For instance, originally the integer variable x ∈ {0, 1, 2, 3} is replace by 4 binary variables:

b_x=0 b_x=1 b_x=2 b_x=3
b_x=i = 1 if variable x = i

As soon as I have the 0/1 variables, it’s really easy to express the constrains in Mixed Integer Program models.

Cutting Planes

The purpose of cutting planes is to add new constraints to the model that are going to improve the linear relaxation and to make the model easier to solve. There are many ways of generating these cuts.

Gomory’s Cuts

Gomory’s cuts is essentially to look at the Simplex tableau and derive the cut from the Simplex tableau.
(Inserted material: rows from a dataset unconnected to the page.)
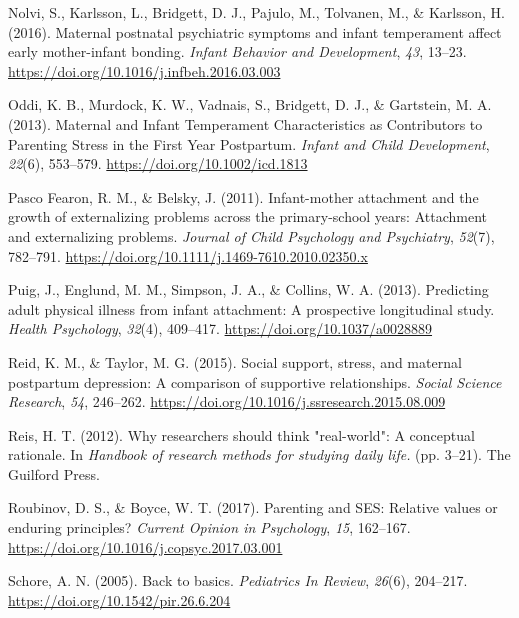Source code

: \documentclass[
]{article}
\newlength{\cslhangindent}
\newenvironment{CSLReferences}[2] %
 {\begin{list}{}{%
  \setlength{\itemindent}{0pt}
  \setlength{\leftmargin}{0pt}
  \setlength{\parsep}{0pt}
  \ifodd #1
   \setlength{\leftmargin}{\cslhangindent}
   \setlength{\itemindent}{-1\cslhangindent}
  \fi
  \setlength{\itemsep}{#2\baselineskip}}}
 {\end{list}}
\begin{document}
\begin{CSLReferences}{1}{0}
Nolvi, S., Karlsson, L., Bridgett, D. J., Pajulo, M., Tolvanen, M., \&
Karlsson, H. (2016). Maternal postnatal psychiatric symptoms and infant
temperament affect early mother-infant bonding. \emph{Infant Behavior
and Development}, \emph{43}, 13--23.
\url{https://doi.org/10.1016/j.infbeh.2016.03.003}

Oddi, K. B., Murdock, K. W., Vadnais, S., Bridgett, D. J., \& Gartstein,
M. A. (2013). Maternal and {Infant} {Temperament} {Characteristics} as
{Contributors} to {Parenting} {Stress} in the {First} {Year}
{Postpartum}. \emph{Infant and Child Development}, \emph{22}(6),
553--579. \url{https://doi.org/10.1002/icd.1813}

Pasco Fearon, R. M., \& Belsky, J. (2011). Infant-mother attachment and
the growth of externalizing problems across the primary-school years:
{Attachment} and externalizing problems. \emph{Journal of Child
Psychology and Psychiatry}, \emph{52}(7), 782--791.
\url{https://doi.org/10.1111/j.1469-7610.2010.02350.x}

Puig, J., Englund, M. M., Simpson, J. A., \& Collins, W. A. (2013).
Predicting adult physical illness from infant attachment: {A}
prospective longitudinal study. \emph{Health Psychology}, \emph{32}(4),
409--417. \url{https://doi.org/10.1037/a0028889}

Reid, K. M., \& Taylor, M. G. (2015). Social support, stress, and
maternal postpartum depression: {A} comparison of supportive
relationships. \emph{Social Science Research}, \emph{54}, 246--262.
\url{https://doi.org/10.1016/j.ssresearch.2015.08.009}

Reis, H. T. (2012). Why researchers should think "real-world": {A}
conceptual rationale. In \emph{Handbook of research methods for studying
daily life.} (pp. 3--21). The Guilford Press.

Roubinov, D. S., \& Boyce, W. T. (2017). Parenting and {SES}: {Relative}
values or enduring principles? \emph{Current Opinion in Psychology},
\emph{15}, 162--167. \url{https://doi.org/10.1016/j.copsyc.2017.03.001}

Schore, A. N. (2005). Back to basics. \emph{Pediatrics In Review},
\emph{26}(6), 204--217. \url{https://doi.org/10.1542/pir.26.6.204}


\end{CSLReferences}
\end{document}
Recall that the simplex method algorithm is dealing with basic feasible solution, which is to express some of the basic variables x₁ ... x_m in terms of the non-basic variables x_m+1 ... x_n :

x₁ = b₁ - ∑ⁿ_j=m+1 a_1j x_j
...
x_m = b_m - ∑ⁿ_j=m+1 a_mj x_j

Obviously b₁ ... b_m has to be greater than or equal to zero. And an obvious basic feasible solution is:

x₁ = b₁
...
x_m = b_m
x_j = 0 (m < j ≤ n)

If all the b variables are integer, we are great that we have a solution. But in practice, in general, it’s not going to be the case, some of these b variables are going to be assigned fractional values, from where we can deduce a cut, i.e. a Gomory Cut.

Suppose b₁ is fractional:

x₁ + ∑ⁿ_j=m+1 a_1j x_j = b₁

the first step is to round coefficients a_1j down to integer values ⎣a_1j⎦, then we have a valid inequality and everything x₁, a_1j are integers, but b₁ is fractional:

x₁ + ∑ⁿ_j=m+1 ⎣a_1j⎦ x_j ≤ b₁

We can further round b₁ down to get:

x₁ + ∑ⁿ_j=m+1 ⎣a_1j⎦ x_j ≤ ⎣b₁⎦

This cut is valid, since this new constraint does not remove any feasible solution. But this cut prunes the current basic feasible solution, which violates the new constraint.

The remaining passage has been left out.